Sorry to hear that Magoo is feeling so lousy. I hope he’s better soon.
KYouell says
While I too am sorry for your crummy day, thank you for sharing it. Especially the part about showering and clothes. So close to my heart. I have no idea how I will ever bathe once I have 2 kids. I think I’ll just have to cherish those showers in the hospital at the end of April to make the good feeling last. Sigh. At least I’m not alone!
Pam says
I hope he feels much better soon! Thank you for such a great post – and a great laugh:)
Pam in Utah says
This is from a different Pam, and yes, I hope little Magoo feels better soon, too! Sorry about that hard stuff. It happens. Unfortunately. But we love you and hope it gets better soon. Where are the instruction manuals on these kids when you really need them??? Eh?
Becca says
3 year old humor is something else, no? I’m just thinking that maybe after I endure it, something akin to a real sense of humor will have a chance to emerge. Great post!
sare says
oooohhhh…. kids can be quite the patience-tryers sometimes, can’t they.
I feel you.
Good thing they’re also dang cute.
a fan says
ew, i had the stinky shirt thing a week or two ago. grooooody.
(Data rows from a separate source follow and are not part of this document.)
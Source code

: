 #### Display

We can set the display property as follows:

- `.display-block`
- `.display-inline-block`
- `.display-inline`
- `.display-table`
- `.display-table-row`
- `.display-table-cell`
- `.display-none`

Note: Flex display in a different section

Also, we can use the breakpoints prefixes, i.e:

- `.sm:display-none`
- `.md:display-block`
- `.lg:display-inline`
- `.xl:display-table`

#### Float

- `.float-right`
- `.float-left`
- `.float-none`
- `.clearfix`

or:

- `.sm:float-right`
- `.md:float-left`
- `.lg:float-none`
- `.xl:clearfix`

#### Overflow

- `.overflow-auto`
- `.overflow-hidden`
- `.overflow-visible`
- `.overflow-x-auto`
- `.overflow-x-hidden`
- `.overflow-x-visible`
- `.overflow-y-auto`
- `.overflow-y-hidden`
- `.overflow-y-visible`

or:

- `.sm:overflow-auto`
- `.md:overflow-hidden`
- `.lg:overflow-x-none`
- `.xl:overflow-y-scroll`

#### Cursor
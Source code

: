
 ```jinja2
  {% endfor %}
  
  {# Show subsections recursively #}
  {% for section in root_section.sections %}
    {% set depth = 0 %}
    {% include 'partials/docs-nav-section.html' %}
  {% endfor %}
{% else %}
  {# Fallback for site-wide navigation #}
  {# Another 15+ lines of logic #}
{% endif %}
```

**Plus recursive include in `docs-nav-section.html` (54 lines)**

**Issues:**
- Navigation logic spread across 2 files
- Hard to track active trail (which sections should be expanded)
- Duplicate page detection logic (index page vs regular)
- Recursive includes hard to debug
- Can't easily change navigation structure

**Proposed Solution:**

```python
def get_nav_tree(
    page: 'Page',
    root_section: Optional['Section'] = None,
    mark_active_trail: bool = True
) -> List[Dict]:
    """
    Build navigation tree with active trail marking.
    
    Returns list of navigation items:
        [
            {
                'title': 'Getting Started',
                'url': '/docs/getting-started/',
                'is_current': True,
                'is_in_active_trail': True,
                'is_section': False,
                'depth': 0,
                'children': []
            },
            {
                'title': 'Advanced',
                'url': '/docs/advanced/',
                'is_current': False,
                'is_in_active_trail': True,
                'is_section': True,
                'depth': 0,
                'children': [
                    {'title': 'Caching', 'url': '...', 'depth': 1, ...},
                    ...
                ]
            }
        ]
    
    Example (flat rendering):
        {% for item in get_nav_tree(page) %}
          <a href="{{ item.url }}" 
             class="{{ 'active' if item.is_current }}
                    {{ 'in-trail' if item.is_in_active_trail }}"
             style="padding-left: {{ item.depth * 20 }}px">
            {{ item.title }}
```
i should join your efforts to bathe and wear clean clothes regularly. we’ve been sickly forEVER now. after three days in pj’s, i decided to put on real clothes after taking a nice, long shower. my three year old said, “momy, you look so pretty!” i looked in the mirror and thought, “dangit, i DO!” i lovingly asked her why she thought i was so pretty and she said, “because you have clothes on!” gee, thanks, kid.
is laylee in sunbeams now? my memory stinks. my three year old recently rebelled and wouldn’t go potty and wash her hands alone. a short talk about how primary kids do those things and nursery kids don’t solved the problem FAST. she’ll do anything to be a big primary kid now, it seems!
californiazenmom says
It’s days like this that make me wish for a nice, loud, anger-filled, yelling courtroom to hang out in for a day. No one pees on the floor in court — although I guess they might in criminal court, but that wasn’t my gig.
On a more serious note, neither of my girls could stay dry until they were about 4 1/2. I just think they slept too deeply and couldn’t wake up to go. We just kept with the Pull-ups at night and didn’t worry about it. Big Moses, on the other hand, has been essentially dry since the 3rd day of potty training at almost 3. So, go figure.
heather says
my son is 4 and 3/4 and he still wears a pull-up at night. Ocassioanlly he wakes up and will use the bathroom, but normally he is a really really deep sleeper. Latly though, he has been waking up dry- I suspect in the next 6 months he will be ready for underwear at night. My cousin’s son needed a pull-up until he was 6.
Giver her time, she’ll figure it out. I’ve been told it is a developmental thing- not something that she needs to learn.
Eric's Mom says
I read this tip on potty training on line some where and thought I would share. This mom said she put regular panties on her daughter and then a Pull Up. That way the little girl got the yucky feeling of wet pants, but the mom did not have to clean up the mess. I have not tried it, but the idea sounded good.